DENVER, Colo. — Ordinarily, a news analysis attempts to bring some context or expertise to a situation, in order to assess why something has happened, what might happen next, and whether any of it will prove to be important.

A news analysis often speculates about what newsmakers will do: At CNA, analysis considers often what the pope might do, or USCCB leaders, or bishops of prominent dioceses.

But this analysis will speculate about what ordinary Catholics,  people who practice the faith and love the Lord and try to follow Jesus, will do after the publication of the Vatican’s McCarrick Report.

To do that, some context in this analysis will be personal. There is a reason I offer this personal narrative. Please bear with me.
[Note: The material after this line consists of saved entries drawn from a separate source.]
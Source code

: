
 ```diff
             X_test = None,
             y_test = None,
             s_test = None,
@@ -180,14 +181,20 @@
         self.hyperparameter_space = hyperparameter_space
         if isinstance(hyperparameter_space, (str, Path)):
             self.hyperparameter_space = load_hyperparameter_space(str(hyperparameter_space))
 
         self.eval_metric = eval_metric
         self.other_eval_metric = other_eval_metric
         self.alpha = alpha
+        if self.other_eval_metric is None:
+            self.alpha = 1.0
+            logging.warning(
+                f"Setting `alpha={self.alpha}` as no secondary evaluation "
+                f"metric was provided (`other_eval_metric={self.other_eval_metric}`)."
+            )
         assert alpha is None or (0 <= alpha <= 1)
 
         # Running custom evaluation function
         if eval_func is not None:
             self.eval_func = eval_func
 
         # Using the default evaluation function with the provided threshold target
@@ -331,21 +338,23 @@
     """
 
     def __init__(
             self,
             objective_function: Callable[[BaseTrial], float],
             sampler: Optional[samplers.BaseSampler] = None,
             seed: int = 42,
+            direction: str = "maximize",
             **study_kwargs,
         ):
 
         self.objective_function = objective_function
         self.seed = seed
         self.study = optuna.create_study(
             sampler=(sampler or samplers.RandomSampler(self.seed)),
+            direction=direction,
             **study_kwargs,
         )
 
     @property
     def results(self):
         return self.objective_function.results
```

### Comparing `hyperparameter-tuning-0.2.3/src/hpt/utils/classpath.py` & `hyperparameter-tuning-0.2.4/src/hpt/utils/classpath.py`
I began working for the Catholic Church in 2005, while I was in canon law school. After finishing my canon law degree, in 2007 I began working regularly on cases involving clergy misconduct.

I have sat with priests guilty of sexual assault and coercion, of grooming young men, of acting with serial disregard for the promises of their priesthood and the spiritual health of their victims. I have also sat with priests falsely accused of those things. I have seen problems ignored, and I have seen problems treated with the attention they deserve.

I have seen priests get justice, and I have sometimes seen them face terrible injustice. I have seen victims mistreated, and victims treated with compassion and respect. I have seen cases in which every rule and protocol is followed, and cases in which most of them are ignored.

Before the initial McCarrick allegations were made public in June 2018, I had already seen some things. As friends dealt with grief and shock, I told some cynically “Now you know why I’m ticked off all the time.”

I had not known about McCarrick, but I knew about clerical abuse, and about the sins of omission and commission that allow it to happen.